[PATCH] [X86][SSE] Keep 4i32 vector insertions in integer domain on pre-SSE4.1 targets

Thu Dec 4 10:28:02 PST 2014

Added comments - I'll add a new patch using that movq/pshufd pattern shortly.

================
Comment at: test/CodeGen/X86/vector-shuffle-128-v4.ll:663-665
@@ -662,5 +662,5 @@
 ; SSE2:       # BB#0:
-; SSE2-NEXT:    xorps %xmm1, %xmm1
-; SSE2-NEXT:    movss %xmm0, %xmm1
-; SSE2-NEXT:    movaps %xmm1, %xmm0
+; SSE2-NEXT:    pxor %xmm1, %xmm1
+; SSE2-NEXT:    punpckldq {{.*#+}} xmm0 = xmm0[0],xmm1[0],xmm0[1],xmm1[1]
+; SSE2-NEXT:    movq %xmm0, %xmm0
 ; SSE2-NEXT:    retq
----------------
chandlerc wrote:
> I think an even better pattern is: movq, pshufd 0,2,2,2?
> 
> Also, do we correctly match to movd when the source is a foldable load? I can't remember if there is a test case for that, but its really important to not do a shuffle when just loading a single i32 from memory into an xmm register.
Yup - that'd be a nicer pattern (single register!) - easy enough to change.

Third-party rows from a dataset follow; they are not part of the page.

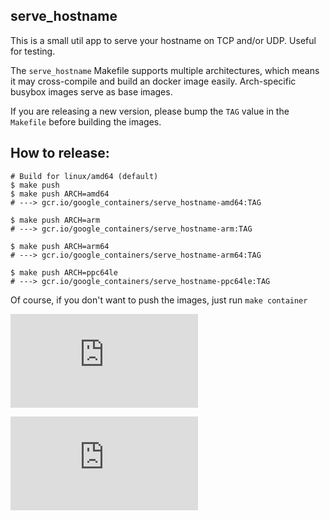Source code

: ## serve_hostname

This is a small util app to serve your hostname on TCP and/or UDP.  Useful for testing.

The `serve_hostname` Makefile supports multiple architectures, which means it may cross-compile and build an docker image easily.
Arch-specific busybox images serve as base images.

If you are releasing a new version, please bump the `TAG` value in the `Makefile` before building the images.

## How to release:

```
# Build for linux/amd64 (default)
$ make push
$ make push ARCH=amd64
# ---> gcr.io/google_containers/serve_hostname-amd64:TAG

$ make push ARCH=arm
# ---> gcr.io/google_containers/serve_hostname-arm:TAG

$ make push ARCH=arm64
# ---> gcr.io/google_containers/serve_hostname-arm64:TAG

$ make push ARCH=ppc64le
# ---> gcr.io/google_containers/serve_hostname-ppc64le:TAG
```

Of course, if you don't want to push the images, just run `make container`


[![Analytics](https://kubernetes-site.appspot.com/UA-36037335-10/GitHub/contrib/for-demos/serve_hostname/README.md?pixel)]()


[![Analytics](https://kubernetes-site.appspot.com/UA-36037335-10/GitHub/test/images/serve_hostname/README.md?pixel)]()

There is an existing movd folded load pattern using VMOVDI2PDIrm - I haven't seen any tests for it but it does seem to work alright.

================
Comment at: test/CodeGen/X86/vector-shuffle-128-v4.ll:700-703
@@ -699,5 +699,6 @@
 ; SSE2:       # BB#0:
-; SSE2-NEXT:    xorps %xmm1, %xmm1
-; SSE2-NEXT:    movss %xmm0, %xmm1
-; SSE2-NEXT:    pshufd {{.*#+}} xmm0 = xmm1[1,0,1,1]
+; SSE2-NEXT:    pxor %xmm1, %xmm1
+; SSE2-NEXT:    punpckldq {{.*#+}} xmm0 = xmm0[0],xmm1[0],xmm0[1],xmm1[1]
+; SSE2-NEXT:    movq %xmm0, %xmm0
+; SSE2-NEXT:    pshufd {{.*#+}} xmm0 = xmm0[1,0,1,1]
 ; SSE2-NEXT:    retq
----------------
chandlerc wrote:
> This highlights that our lowering for this is completely wrong. movq + pshufd is better even with SEE4.1, and movd + pshufd is better when we can fold the load....
I am seeing lowerVectorShuffleAsElementInsertion interfere with a number of better shuffles candidates for these kind of patterns.

I'm also finding that we don't do a good job of tracking elements that are known to be zero - X86ISelLowering has computeZeroableShuffleElements but I'm starting to think about providing a better implementation inside the DAGCombiner instead. It'd need to know the difference between known zeros and zeroable, peek inside more ops etc. - but it could help a lot and there is no reason for this to be target specific.

http://reviews.llvm.org/D6526